Available data:

———

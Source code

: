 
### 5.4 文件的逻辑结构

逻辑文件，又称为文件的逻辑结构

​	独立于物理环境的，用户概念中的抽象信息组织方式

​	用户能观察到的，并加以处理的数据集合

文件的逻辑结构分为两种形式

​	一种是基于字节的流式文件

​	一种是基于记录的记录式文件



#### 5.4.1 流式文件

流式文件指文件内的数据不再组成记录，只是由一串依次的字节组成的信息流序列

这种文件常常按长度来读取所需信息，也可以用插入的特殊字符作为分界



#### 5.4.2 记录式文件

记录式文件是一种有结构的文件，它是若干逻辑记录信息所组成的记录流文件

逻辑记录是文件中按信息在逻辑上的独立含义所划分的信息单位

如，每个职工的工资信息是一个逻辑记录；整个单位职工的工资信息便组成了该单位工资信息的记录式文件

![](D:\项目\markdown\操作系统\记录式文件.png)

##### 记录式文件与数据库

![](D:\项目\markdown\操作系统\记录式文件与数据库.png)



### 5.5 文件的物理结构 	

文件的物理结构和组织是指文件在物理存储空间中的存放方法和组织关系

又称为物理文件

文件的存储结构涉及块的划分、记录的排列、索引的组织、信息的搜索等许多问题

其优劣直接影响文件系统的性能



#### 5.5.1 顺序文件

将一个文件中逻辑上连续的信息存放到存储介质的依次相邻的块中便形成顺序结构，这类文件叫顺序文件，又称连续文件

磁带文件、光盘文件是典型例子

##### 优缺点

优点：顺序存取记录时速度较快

———

When you answer, return the records above exactly as they stand.

Task response:
Source code

: 
### 5.4 文件的逻辑结构

逻辑文件，又称为文件的逻辑结构

​	独立于物理环境的，用户概念中的抽象信息组织方式

​	用户能观察到的，并加以处理的数据集合

文件的逻辑结构分为两种形式

​	一种是基于字节的流式文件

​	一种是基于记录的记录式文件



#### 5.4.1 流式文件

流式文件指文件内的数据不再组成记录，只是由一串依次的字节组成的信息流序列

这种文件常常按长度来读取所需信息，也可以用插入的特殊字符作为分界



#### 5.4.2 记录式文件

记录式文件是一种有结构的文件，它是若干逻辑记录信息所组成的记录流文件

逻辑记录是文件中按信息在逻辑上的独立含义所划分的信息单位

如，每个职工的工资信息是一个逻辑记录；整个单位职工的工资信息便组成了该单位工资信息的记录式文件

![](D:\项目\markdown\操作系统\记录式文件.png)

##### 记录式文件与数据库

![](D:\项目\markdown\操作系统\记录式文件与数据库.png)



### 5.5 文件的物理结构 	

文件的物理结构和组织是指文件在物理存储空间中的存放方法和组织关系

又称为物理文件

文件的存储结构涉及块的划分、记录的排列、索引的组织、信息的搜索等许多问题

其优劣直接影响文件系统的性能



#### 5.5.1 顺序文件

将一个文件中逻辑上连续的信息存放到存储介质的依次相邻的块中便形成顺序结构，这类文件叫顺序文件，又称连续文件

磁带文件、光盘文件是典型例子

##### 优缺点

优点：顺序存取记录时速度较快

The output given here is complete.